2.  `nvidia-smi`: The NVIDIA System Management Interface. This command shows us what GPU(s) are attached and their status.

In [None]:
!module load cudatoolkit
!nvidia-smi

> ⚪️ **REFLECTION:** You should see a table listing one or more NVIDIA GPUs (e.g., "NVIDIA A100-SXM4-80GB"). The output from `nvidia-smi` confirms the GPU is visible to your session. The `module load` command makes the `nvcc` compiler available, which we will use next.

## 2. Core Concept: The CUDA Execution Model

How does a GPU execute code? It follows a specific hierarchy.

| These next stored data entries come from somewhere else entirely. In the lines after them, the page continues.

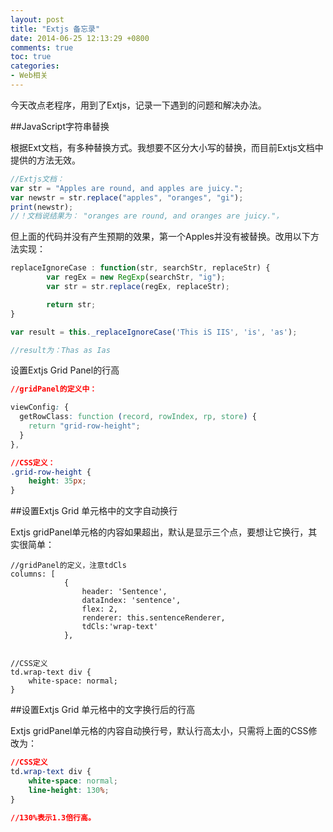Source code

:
 ```yaml
---
layout: post
title: "Extjs 备忘录"
date: 2014-06-25 12:13:29 +0800
comments: true
toc: true
categories: 
- Web相关
---
```


今天改点老程序，用到了Extjs，记录一下遇到的问题和解决办法。

<!--more-->

##JavaScript字符串替换

根据Ext文档，有多种替换方式。我想要不区分大小写的替换，而目前Extjs文档中提供的方法无效。

```javascript
//Extjs文档：
var str = "Apples are round, and apples are juicy.";
var newstr = str.replace("apples", "oranges", "gi");
print(newstr);
//！文档说结果为： "oranges are round, and oranges are juicy."， 
```

但上面的代码并没有产生预期的效果，第一个Apples并没有被替换。改用以下方法实现：

```javascript
replaceIgnoreCase : function(str, searchStr, replaceStr) {
        var regEx = new RegExp(searchStr, "ig");
        var str = str.replace(regEx, replaceStr);

        return str;
}

var result = this._replaceIgnoreCase('This iS IIS', 'is', 'as'); 

//result为：Thas as Ias
```

设置Extjs Grid Panel的行高

```css
//gridPanel的定义中：

viewConfig: {                               
  getRowClass: function (record, rowIndex, rp, store) {
    return "grid-row-height";
  }
},

//CSS定义：
.grid-row-height {
    height: 35px;
}
```

##设置Extjs Grid 单元格中的文字自动换行

Extjs gridPanel单元格的内容如果超出，默认是显示三个点，要想让它换行，其实很简单：

```
//gridPanel的定义，注意tdCls
columns: [
            {
                header: 'Sentence',
                dataIndex: 'sentence',
                flex: 2,
                renderer: this.sentenceRenderer,
                tdCls:'wrap-text'
            },    


//CSS定义
td.wrap-text div {
    white-space: normal;
}
```

##设置Extjs Grid 单元格中的文字换行后的行高

Extjs gridPanel单元格的内容自动换行号，默认行高太小，只需将上面的CSS修改为：

```css
//CSS定义
td.wrap-text div {
    white-space: normal;
    line-height: 130%;
}

//130%表示1.3倍行高。
```
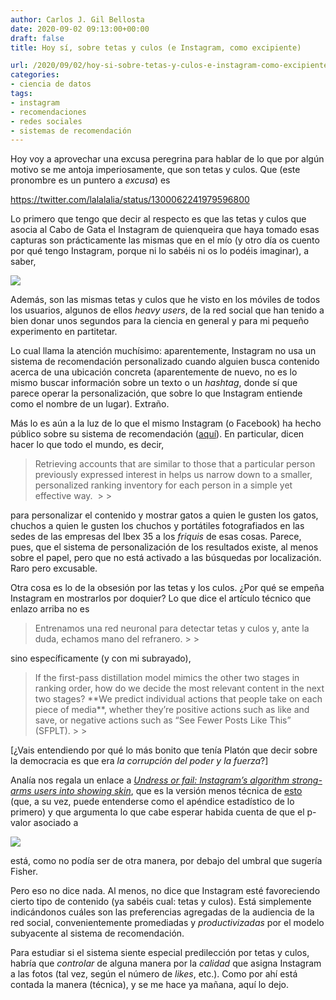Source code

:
 ```yaml
---
author: Carlos J. Gil Bellosta
date: 2020-09-02 09:13:00+00:00
draft: false
title: Hoy sí, sobre tetas y culos (e Instagram, como excipiente)

url: /2020/09/02/hoy-si-sobre-tetas-y-culos-e-instagram-como-excipiente/
categories:
- ciencia de datos
tags:
- instagram
- recomendaciones
- redes sociales
- sistemas de recomendación
---
```





Hoy voy a aprovechar una excusa peregrina para hablar de lo que por algún motivo se me antoja imperiosamente, que son tetas y culos. Que (este  pronombre es un puntero a _excusa_) es








https://twitter.com/lalalalia/status/1300062241979596800








Lo primero que tengo que decir al respecto es que las tetas y culos que asocia al Cabo de Gata el Instagram de quienqueira que haya tomado esas capturas son prácticamente las mismas que en el mío (y otro día os cuento por qué tengo Instagram, porque ni lo sabéis ni os lo podéis imaginar), a saber,







![](/wp-uploads/2020/09/Screenshot_20200901-234329.png)








Además, son las mismas tetas y culos que he visto en los móviles de todos los usuarios, algunos de ellos _heavy users_, de la red social que han tenido a bien donar unos segundos para la ciencia en general y para mi pequeño experimento en partitetar.







Lo cual llama la atención muchísimo: aparentemente, Instagram no usa un sistema de recomendación personalizado cuando alguien busca contenido acerca de una ubicación concreta (aparentemente de nuevo, no es lo mismo buscar información sobre un texto o un _hashtag_, donde sí que parece operar la personalización, que sobre lo que Instagram entiende como el nombre de un lugar). Extraño.







Más lo es aún a la luz de lo que el mismo Instagram (o Facebook) ha hecho público sobre su sistema de recomendación ([aquí](https://ai.facebook.com/blog/powered-by-ai-instagrams-explore-recommender-system/)). En particular, dicen hacer lo que todo el mundo, es decir,







<blockquote>Retrieving accounts that are similar to those that a particular person previously expressed interest in helps us narrow down to a smaller, personalized ranking inventory for each person in a simple yet effective way. 
>
> </blockquote>







para personalizar el contenido y mostrar gatos a quien le gusten los gatos, chuchos a quien le gusten los chuchos y portátiles fotografiados en las sedes de las empresas del Ibex 35 a los _friquis_ de esas cosas. Parece, pues, que el sistema de personalización de los resultados existe, al menos sobre el papel,  pero que no está activado a las búsquedas por localización. Raro pero excusable.







Otra cosa es lo de la obsesión por las tetas y los culos. ¿Por qué se empeña Instagram en mostrarlos por doquier? Lo que dice el artículo técnico que enlazo arriba no es







<blockquote>Entrenamos una red neuronal para detectar tetas y culos y, ante la duda, echamos mano del refranero.
>
> </blockquote>







sino específicamente (y con mi subrayado),







<blockquote>If the first-pass distillation model mimics the other two stages in ranking order, how do we decide the most relevant content in the next two stages? **We predict individual actions that people take on each piece of media**, whether they’re positive actions such as like and save, or negative actions such as “See Fewer Posts Like This” (SFPLT).
>
> </blockquote>







[¿Vais entendiendo por qué lo más bonito que tenía Platón que decir sobre la democracia es que era _la corrupción del poder y la fuerza_?]







Analía nos regala un enlace a _[Undress or fail: Instagram’s algorithm strong-arms users into showing skin](https://algorithmwatch.org/en/story/instagram-algorithm-nudity/)_, que es la versión menos técnica de [esto](https://docs.google.com/document/d/1L7A5hmskm3Y3huSXHNtIIoiVijHD3dkDqubff4Yvkg8/edit#) (que, a su vez, puede entenderse como el apéndice estadístico de lo primero) y que argumenta lo que cabe esperar habida cuenta de que el p-valor asociado a





![](/wp-uploads/2020/09/test_instagram.png)






está, como no podía ser de otra manera, por debajo del umbral que sugería Fisher.







Pero eso no dice nada. Al menos, no dice que Instagram esté favoreciendo cierto tipo de contenido (ya sabéis cual: tetas y culos). Está simplemente indicándonos cuáles son las preferencias agregadas de la audiencia de la red social, convenientemente promediadas y _productivizadas_ por el modelo subyacente al sistema de recomendación.







Para estudiar si el sistema siente especial predilección por tetas y culos, habría que _controlar_ de alguna manera por la _calidad_ que asigna Instagram a las fotos (tal vez, según el número de _likes_, etc.). Como por ahí está contada la manera (técnica), y se me hace ya mañana, aquí lo dejo.



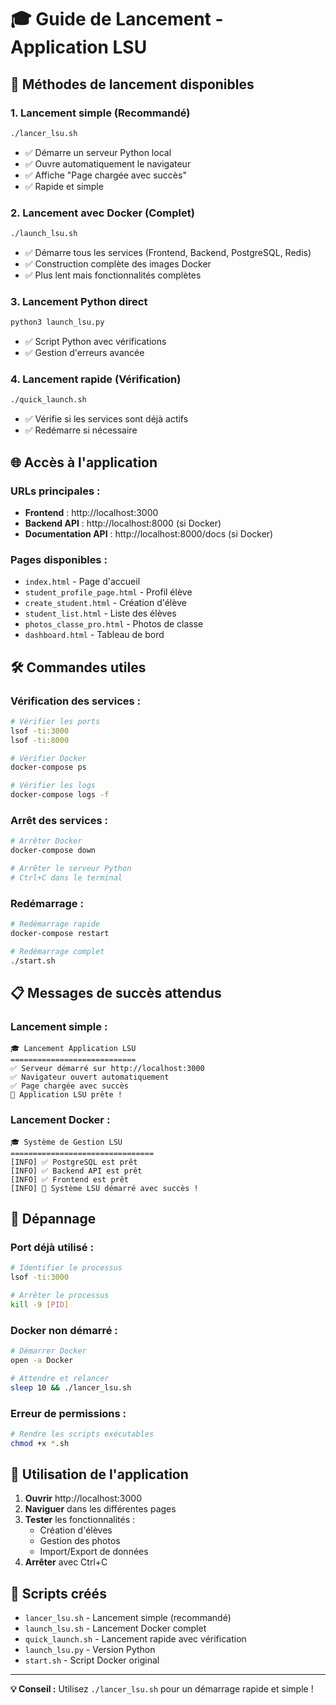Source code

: # 🎓 Guide de Lancement - Application LSU

## 🚀 **Méthodes de lancement disponibles**

### **1. Lancement simple (Recommandé)**
```bash
./lancer_lsu.sh
```
- ✅ Démarre un serveur Python local
- ✅ Ouvre automatiquement le navigateur
- ✅ Affiche "Page chargée avec succès"
- ✅ Rapide et simple

### **2. Lancement avec Docker (Complet)**
```bash
./launch_lsu.sh
```
- ✅ Démarre tous les services (Frontend, Backend, PostgreSQL, Redis)
- ✅ Construction complète des images Docker
- ✅ Plus lent mais fonctionnalités complètes

### **3. Lancement Python direct**
```bash
python3 launch_lsu.py
```
- ✅ Script Python avec vérifications
- ✅ Gestion d'erreurs avancée

### **4. Lancement rapide (Vérification)**
```bash
./quick_launch.sh
```
- ✅ Vérifie si les services sont déjà actifs
- ✅ Redémarre si nécessaire

## 🌐 **Accès à l'application**

### **URLs principales :**
- **Frontend** : http://localhost:3000
- **Backend API** : http://localhost:8000 (si Docker)
- **Documentation API** : http://localhost:8000/docs (si Docker)

### **Pages disponibles :**
- `index.html` - Page d'accueil
- `student_profile_page.html` - Profil élève
- `create_student.html` - Création d'élève
- `student_list.html` - Liste des élèves
- `photos_classe_pro.html` - Photos de classe
- `dashboard.html` - Tableau de bord

## 🛠️ **Commandes utiles**

### **Vérification des services :**
```bash
# Vérifier les ports
lsof -ti:3000
lsof -ti:8000

# Vérifier Docker
docker-compose ps

# Vérifier les logs
docker-compose logs -f
```

### **Arrêt des services :**
```bash
# Arrêter Docker
docker-compose down

# Arrêter le serveur Python
# Ctrl+C dans le terminal
```

### **Redémarrage :**
```bash
# Redémarrage rapide
docker-compose restart

# Redémarrage complet
./start.sh
```

## 📋 **Messages de succès attendus**

### **Lancement simple :**
```
🎓 Lancement Application LSU
============================
✅ Serveur démarré sur http://localhost:3000
✅ Navigateur ouvert automatiquement
✅ Page chargée avec succès
🎉 Application LSU prête !
```

### **Lancement Docker :**
```
🎓 Système de Gestion LSU
================================
[INFO] ✅ PostgreSQL est prêt
[INFO] ✅ Backend API est prêt
[INFO] ✅ Frontend est prêt
[INFO] 🎉 Système LSU démarré avec succès !
```

## 🔧 **Dépannage**

### **Port déjà utilisé :**
```bash
# Identifier le processus
lsof -ti:3000

# Arrêter le processus
kill -9 [PID]
```

### **Docker non démarré :**
```bash
# Démarrer Docker
open -a Docker

# Attendre et relancer
sleep 10 && ./lancer_lsu.sh
```

### **Erreur de permissions :**
```bash
# Rendre les scripts exécutables
chmod +x *.sh
```

## 📱 **Utilisation de l'application**

1. **Ouvrir** http://localhost:3000
2. **Naviguer** dans les différentes pages
3. **Tester** les fonctionnalités :
   - Création d'élèves
   - Gestion des photos
   - Import/Export de données
4. **Arrêter** avec Ctrl+C

## 🎯 **Scripts créés**

- `lancer_lsu.sh` - Lancement simple (recommandé)
- `launch_lsu.sh` - Lancement Docker complet
- `quick_launch.sh` - Lancement rapide avec vérification
- `launch_lsu.py` - Version Python
- `start.sh` - Script Docker original

---

**💡 Conseil :** Utilisez `./lancer_lsu.sh` pour un démarrage rapide et simple !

1.  **Host (CPU) vs. Device (GPU):**
    * Your normal C++ `main()` function runs on the **Host** (the CPU).
    * Your parallel functions run on the **Device** (the GPU).

2.  **Kernel:**
    * A C/C++ function that runs on the GPU. You write it once, and it is executed by *many* threads in parallel.
    * You define a kernel using the `__global__` keyword.

3.  **Thread, Block, and Grid:**
    * **Thread:** The smallest unit of execution. It runs one copy of your kernel.
    * **Block:** A group of threads. Threads *within* a block can cooperate using fast **Shared Memory**.
    * **Grid:** A group of blocks. This is the full set of threads that you launch to run your kernel.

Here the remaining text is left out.